Hi everyone,

Recently, I’ve been working on migrating our GWT application (Java 17 – GWT 
2.12.2) to run on *Jetty 11.0.25*, and I followed the approach  described  
by @elias using the *Cargo API* to launch the app in DevMode.

Here’s what I’ve done so far:

   - 
   
   I'm launching the app on eclipse IDE  with: -war my_war_path -server 
   
net.upperlimit.tools.GWT.DevMode.server.impl.Cargo.installed.Jetty11.jakarta.DevModeServerLauncher
   - 
   
   Since debugging didn’t work out-of-the-box from Eclipse, I tried 
   attaching a *Remote Java Application* configuration.
   - 
   
   To support that, I *overrode the DevModeServerLauncher* to expose *JDWP 
   arguments* via VM options, with: -DdebuggerPort=5007 -DdebuggerSuspend=n
   - 
   
   This allows me to debug *server-side code* from Eclipse, but *client-side 
   debugging (GWT)* remains tricky, and *Super Dev Mode / hot code 
   reloading* doesn't seems to work properly.
   
So far this setup (based on an *installed Jetty instance*) feels a bit 
cumbersome and disconnected from the Eclipse workflow. It seems to spawn a 
separate JVM, which complicates debugging and classpath management.

 I’m wondering if there’s a recommended way to launch the app using the 
*"embedded 
Jetty" approach*, ideally within *Eclipse*, to better match developer 
expectations — single JVM, smoother debugging, and working hot reload.

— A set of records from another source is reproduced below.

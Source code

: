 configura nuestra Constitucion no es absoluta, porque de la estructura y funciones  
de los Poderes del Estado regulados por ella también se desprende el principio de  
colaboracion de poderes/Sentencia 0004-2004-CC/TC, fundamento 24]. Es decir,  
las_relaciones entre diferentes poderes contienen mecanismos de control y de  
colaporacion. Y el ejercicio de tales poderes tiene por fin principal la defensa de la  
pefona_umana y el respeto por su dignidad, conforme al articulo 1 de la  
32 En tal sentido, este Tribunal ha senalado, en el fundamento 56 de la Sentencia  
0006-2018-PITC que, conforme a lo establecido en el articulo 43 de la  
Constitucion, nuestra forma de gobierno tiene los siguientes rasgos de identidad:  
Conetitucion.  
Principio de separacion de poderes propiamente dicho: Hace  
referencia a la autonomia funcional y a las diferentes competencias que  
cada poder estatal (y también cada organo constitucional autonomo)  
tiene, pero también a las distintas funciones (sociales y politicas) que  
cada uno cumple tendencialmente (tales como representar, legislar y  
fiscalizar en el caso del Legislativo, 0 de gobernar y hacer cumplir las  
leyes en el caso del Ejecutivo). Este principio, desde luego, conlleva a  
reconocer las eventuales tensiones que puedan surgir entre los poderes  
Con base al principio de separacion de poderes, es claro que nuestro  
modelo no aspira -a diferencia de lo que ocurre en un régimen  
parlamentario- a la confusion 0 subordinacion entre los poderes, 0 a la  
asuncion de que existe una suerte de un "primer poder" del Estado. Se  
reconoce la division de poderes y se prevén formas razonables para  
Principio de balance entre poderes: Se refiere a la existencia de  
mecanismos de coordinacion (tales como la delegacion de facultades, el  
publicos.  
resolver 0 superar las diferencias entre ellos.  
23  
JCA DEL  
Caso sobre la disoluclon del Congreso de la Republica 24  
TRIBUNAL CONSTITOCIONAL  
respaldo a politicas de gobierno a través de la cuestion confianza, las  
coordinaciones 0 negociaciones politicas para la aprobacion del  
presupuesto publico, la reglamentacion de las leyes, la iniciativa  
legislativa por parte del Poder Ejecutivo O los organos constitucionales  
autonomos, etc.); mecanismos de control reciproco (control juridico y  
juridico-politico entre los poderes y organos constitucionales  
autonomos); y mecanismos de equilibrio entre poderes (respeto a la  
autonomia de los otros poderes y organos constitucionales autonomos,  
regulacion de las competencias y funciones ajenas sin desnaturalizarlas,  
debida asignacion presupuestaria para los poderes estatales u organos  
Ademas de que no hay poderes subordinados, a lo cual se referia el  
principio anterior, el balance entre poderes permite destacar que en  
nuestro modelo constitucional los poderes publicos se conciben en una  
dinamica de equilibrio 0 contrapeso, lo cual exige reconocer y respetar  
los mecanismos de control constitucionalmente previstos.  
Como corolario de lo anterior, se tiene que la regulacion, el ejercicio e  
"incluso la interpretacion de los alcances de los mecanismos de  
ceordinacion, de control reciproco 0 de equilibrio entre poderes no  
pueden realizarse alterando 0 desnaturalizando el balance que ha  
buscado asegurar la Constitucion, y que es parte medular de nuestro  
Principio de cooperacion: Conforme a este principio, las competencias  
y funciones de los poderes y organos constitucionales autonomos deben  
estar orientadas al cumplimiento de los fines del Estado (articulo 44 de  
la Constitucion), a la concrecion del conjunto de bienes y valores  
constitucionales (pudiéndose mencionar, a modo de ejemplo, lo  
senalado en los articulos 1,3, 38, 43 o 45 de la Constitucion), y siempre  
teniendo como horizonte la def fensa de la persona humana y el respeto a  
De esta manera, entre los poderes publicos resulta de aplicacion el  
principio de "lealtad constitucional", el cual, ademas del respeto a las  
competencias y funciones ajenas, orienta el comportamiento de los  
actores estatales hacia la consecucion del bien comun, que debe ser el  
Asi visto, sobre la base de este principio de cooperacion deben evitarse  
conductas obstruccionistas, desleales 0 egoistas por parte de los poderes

Any advice, working examples, or gotchas would be greatly appreciated!

Thanks a lot in advance!



Le vendredi 4 avril 2025 à 19:20:25 UTC+2, [email protected] a écrit :

> I understand.
>
> I am actually loading all Jetty classes using a custom child-first 
> classloader and let everything else be loaded by the parent classloaders 
> chain.
>
> That was expected to be sufficient but apparently it is not, a lot of 
> trickery is still required.
>
> On Friday, 4 April 2025 at 18:12:19 UTC+1 Thomas Broyer wrote:
>
>> On Fri, Apr 4, 2025 at 6:48 PM [email protected] <[email protected]> 
>> wrote:
>>
>>> Relatively solved indeed, that's what I expected, which worked for my 
>>> PoC modules.
>>>
>>> The first problem I encountered was loading some application classes 
>>> through the DevMode launcher's classloader and some others from the 
>>> application classloader.
>>> for example: SpringFramework interfaces loaded from the isolated DevMode 
>>> classloader but concrete implementation classes loaded from the application 
>>> classloader, which produced class loading errors.
>>>
>>> I had to start excluding dependencies from the Jetty container's 
>>> WEB-INF/lib folder using a specific technique so that the classes would be 
>>> all loaded from the classloader of DevMode instead, but even that wasn't 
>>> enough.
>>>
>>> The problem got worse when I tried to make use of even more dynamic 
>>> frameworks like SpringSecurity, being unable to prepare the underlying 
>>> component chains, which is where I stopped.
>>>
>>> Overall, it seems that even though the DevMode classloader is isolated, 
>>> a lot of trickery may still be required.
>>>
>>
>> I haven't looked at the code, but in case you were on that path: please 
>> do not try to mimic the current behavior where server-side classes can be 
>> loaded from the classpath. Having a breaking change like this is a great 
>> opportunity to ditch that and just require that server-side classes are 
>> within WEB-INF/classes and WEB-INF/lib. That way, you use the server's 
>> already implemented and battle-tested classloaders respecting the Jakarta 
>> Servlet specs for precedence and isolation.
>> That custom classloader was the main reason Jetty wasn't updated more 
>> often (in addition to changing its API in minor or even patch releases).